Meta elements have significantly less effect on search engine results pages today than they did in the past, and their utility has decreased dramatically as search engine robots have become more sophisticated. This is due in part to the nearly infinite re-occurrence (keyword stuffing) of meta elements and/or to attempts by unscrupulous website placement consultants to manipulate (spamdexing) or otherwise circumvent search engine ranking algorithms.

HTML/XHTML documents still require several of these meta tags, the information from which is usually hidden to the visitors of the web page. Meta tags can include:

• Content type: This specifies that the page should be served with an HTTP header called “content-type” that has a value: “text/html'.
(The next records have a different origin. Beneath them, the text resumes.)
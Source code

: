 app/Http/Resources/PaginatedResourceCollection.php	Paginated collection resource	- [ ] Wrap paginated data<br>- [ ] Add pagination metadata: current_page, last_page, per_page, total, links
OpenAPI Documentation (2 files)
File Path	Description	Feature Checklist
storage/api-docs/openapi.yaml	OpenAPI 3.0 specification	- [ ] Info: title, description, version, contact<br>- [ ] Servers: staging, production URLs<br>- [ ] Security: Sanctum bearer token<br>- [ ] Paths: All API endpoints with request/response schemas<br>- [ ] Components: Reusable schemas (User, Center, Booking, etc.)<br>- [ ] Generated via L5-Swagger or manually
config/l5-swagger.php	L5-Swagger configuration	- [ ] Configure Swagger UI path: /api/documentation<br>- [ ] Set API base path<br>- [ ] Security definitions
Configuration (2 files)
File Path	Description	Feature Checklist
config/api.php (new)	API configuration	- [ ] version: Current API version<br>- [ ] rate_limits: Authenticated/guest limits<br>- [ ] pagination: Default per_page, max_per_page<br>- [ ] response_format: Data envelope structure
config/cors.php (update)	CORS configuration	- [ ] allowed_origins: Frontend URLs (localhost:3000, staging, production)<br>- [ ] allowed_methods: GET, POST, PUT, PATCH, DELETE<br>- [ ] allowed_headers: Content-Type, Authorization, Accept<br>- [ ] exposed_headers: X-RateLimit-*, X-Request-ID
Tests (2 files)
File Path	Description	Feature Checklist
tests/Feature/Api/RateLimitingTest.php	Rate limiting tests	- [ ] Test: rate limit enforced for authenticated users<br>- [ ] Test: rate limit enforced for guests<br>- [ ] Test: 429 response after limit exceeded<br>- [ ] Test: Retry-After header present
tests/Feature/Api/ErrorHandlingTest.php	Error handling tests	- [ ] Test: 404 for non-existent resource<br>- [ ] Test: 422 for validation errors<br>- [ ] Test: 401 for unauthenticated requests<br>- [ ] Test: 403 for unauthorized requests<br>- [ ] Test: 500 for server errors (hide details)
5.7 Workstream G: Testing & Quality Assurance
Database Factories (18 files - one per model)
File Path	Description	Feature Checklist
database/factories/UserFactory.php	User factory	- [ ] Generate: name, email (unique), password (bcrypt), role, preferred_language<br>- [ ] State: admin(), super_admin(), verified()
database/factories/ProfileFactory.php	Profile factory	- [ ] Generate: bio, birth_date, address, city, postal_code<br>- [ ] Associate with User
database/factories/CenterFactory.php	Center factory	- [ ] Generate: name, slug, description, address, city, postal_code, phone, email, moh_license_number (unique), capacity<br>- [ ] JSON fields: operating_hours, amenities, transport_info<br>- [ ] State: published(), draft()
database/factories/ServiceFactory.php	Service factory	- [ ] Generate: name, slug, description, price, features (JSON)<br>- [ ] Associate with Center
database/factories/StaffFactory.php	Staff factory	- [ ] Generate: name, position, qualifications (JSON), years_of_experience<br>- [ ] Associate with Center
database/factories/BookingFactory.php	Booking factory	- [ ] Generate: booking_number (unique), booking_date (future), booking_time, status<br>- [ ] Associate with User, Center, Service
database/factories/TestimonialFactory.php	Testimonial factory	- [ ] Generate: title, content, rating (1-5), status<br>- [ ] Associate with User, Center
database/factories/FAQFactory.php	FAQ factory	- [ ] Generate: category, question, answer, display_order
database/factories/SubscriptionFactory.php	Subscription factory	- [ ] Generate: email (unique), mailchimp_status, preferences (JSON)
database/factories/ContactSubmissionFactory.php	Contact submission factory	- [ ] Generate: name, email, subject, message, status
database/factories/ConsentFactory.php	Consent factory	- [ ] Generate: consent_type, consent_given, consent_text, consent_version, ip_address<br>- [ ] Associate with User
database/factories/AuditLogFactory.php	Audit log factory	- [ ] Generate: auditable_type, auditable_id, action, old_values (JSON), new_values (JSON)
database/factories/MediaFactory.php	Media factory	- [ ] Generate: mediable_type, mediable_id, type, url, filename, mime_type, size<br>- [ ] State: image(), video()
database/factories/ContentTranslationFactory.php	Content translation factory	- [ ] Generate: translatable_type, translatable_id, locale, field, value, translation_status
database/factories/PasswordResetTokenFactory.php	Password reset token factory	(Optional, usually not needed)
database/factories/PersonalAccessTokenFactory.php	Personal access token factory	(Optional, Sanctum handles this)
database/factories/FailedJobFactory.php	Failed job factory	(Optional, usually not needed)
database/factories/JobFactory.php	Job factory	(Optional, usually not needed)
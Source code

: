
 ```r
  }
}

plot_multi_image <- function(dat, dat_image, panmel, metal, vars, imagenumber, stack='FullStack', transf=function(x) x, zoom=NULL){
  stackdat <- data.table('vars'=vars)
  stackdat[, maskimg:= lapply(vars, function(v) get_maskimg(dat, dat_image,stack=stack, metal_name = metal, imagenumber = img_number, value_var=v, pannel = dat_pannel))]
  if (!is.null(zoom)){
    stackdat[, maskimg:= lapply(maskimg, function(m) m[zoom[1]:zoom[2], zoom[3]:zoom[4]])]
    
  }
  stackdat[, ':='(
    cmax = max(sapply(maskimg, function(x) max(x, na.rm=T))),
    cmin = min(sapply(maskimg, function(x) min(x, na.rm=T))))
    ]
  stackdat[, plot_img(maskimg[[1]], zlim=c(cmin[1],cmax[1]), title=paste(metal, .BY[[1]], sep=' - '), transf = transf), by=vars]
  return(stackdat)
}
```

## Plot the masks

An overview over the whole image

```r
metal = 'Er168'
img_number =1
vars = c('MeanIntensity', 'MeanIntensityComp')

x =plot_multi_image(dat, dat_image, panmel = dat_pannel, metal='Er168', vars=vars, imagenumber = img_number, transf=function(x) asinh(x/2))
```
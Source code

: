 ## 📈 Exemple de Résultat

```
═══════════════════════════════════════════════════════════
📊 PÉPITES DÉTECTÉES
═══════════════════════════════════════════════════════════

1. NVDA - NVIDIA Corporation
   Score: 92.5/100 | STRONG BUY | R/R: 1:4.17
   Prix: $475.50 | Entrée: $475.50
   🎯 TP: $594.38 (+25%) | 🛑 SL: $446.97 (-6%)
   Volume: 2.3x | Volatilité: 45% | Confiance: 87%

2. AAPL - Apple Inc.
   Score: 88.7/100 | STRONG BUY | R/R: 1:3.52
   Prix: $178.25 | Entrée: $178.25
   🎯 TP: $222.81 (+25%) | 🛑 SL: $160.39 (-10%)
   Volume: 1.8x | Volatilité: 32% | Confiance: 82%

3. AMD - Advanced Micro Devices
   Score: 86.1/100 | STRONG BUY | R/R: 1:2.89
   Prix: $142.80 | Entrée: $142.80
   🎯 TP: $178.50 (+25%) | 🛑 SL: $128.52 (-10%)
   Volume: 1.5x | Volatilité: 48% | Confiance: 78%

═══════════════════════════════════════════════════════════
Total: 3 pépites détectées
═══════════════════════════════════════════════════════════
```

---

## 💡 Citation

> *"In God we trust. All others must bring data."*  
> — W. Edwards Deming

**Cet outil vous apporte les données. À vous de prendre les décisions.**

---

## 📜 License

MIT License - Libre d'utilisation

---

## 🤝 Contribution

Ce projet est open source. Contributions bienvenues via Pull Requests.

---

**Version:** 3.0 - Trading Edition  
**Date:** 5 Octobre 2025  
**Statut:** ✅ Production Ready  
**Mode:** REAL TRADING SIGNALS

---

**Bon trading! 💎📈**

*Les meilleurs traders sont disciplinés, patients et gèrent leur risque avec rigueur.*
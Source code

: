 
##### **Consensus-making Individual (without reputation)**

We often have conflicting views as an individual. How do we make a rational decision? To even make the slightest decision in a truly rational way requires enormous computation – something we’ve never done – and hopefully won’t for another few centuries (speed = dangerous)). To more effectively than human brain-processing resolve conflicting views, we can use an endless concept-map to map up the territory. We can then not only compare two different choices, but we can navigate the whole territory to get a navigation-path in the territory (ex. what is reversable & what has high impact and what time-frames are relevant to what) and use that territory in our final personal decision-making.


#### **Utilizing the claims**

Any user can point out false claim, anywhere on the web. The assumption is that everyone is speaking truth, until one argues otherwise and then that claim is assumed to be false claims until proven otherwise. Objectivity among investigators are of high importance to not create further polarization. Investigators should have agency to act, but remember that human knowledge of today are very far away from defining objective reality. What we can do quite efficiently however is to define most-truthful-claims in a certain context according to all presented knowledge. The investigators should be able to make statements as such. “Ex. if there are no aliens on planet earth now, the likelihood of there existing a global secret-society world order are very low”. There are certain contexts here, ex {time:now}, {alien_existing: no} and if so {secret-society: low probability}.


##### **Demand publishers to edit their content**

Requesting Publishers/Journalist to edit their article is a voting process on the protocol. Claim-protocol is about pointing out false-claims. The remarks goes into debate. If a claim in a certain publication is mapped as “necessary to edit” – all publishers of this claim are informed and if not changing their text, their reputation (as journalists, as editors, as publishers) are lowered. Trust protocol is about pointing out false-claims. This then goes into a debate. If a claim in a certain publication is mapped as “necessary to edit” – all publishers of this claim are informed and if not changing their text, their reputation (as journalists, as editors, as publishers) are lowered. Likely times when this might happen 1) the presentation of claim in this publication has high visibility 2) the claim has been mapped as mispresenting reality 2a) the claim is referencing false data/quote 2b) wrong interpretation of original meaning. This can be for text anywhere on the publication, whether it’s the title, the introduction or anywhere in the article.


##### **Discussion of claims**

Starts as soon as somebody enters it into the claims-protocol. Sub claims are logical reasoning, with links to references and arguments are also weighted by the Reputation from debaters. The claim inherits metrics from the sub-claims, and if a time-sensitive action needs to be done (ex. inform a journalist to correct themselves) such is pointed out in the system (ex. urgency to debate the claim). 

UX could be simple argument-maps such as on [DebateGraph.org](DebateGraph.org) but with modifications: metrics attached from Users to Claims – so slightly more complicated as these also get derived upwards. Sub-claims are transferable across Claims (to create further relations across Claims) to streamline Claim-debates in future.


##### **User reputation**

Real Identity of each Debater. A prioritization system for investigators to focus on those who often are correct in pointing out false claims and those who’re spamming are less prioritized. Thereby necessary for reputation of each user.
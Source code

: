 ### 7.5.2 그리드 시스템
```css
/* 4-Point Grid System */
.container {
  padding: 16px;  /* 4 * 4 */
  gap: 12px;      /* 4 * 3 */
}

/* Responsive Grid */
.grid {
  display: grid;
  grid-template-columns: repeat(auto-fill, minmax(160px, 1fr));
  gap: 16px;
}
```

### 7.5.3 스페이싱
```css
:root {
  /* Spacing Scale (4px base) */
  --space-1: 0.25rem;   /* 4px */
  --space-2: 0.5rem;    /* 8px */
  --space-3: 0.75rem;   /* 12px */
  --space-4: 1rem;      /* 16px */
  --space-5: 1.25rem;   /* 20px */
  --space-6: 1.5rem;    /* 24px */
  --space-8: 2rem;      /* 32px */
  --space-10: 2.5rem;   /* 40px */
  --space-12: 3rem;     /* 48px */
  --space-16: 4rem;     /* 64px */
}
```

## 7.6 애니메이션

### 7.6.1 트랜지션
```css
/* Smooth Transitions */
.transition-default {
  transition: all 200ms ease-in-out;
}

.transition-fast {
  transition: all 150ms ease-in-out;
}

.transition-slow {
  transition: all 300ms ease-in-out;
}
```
• Content StyleType: This specifies that the page should be served with an HTTP header called “content-style-type” content=”text/css”> in order to support Cascad- ing Styles.

• Author: Informs search engines of the web page author's name.

• Copyright: Informs search engines of the web page's copyright date.

• Description: Specifies a description of a web page, and usually shows up in search engine results as the summary after the web page title.

• Keywords: This meta element identifies itself as containing the “keywords” relevant to the document. It has little effect on ranking at any of the major search engines today; however if the keywords used in the meta can also be found in the page copy itself, Yahoo still refers to this tag.

• Language: Tells search engines what natural language the website is written in(English, Japanese, or French), as opposed to the coding language (HTML).

• Robots: Supported by several major search engines, robot metadata controls whether search engine spiders are allowed to index a page, or not, and whether they should follow links from a page, or not.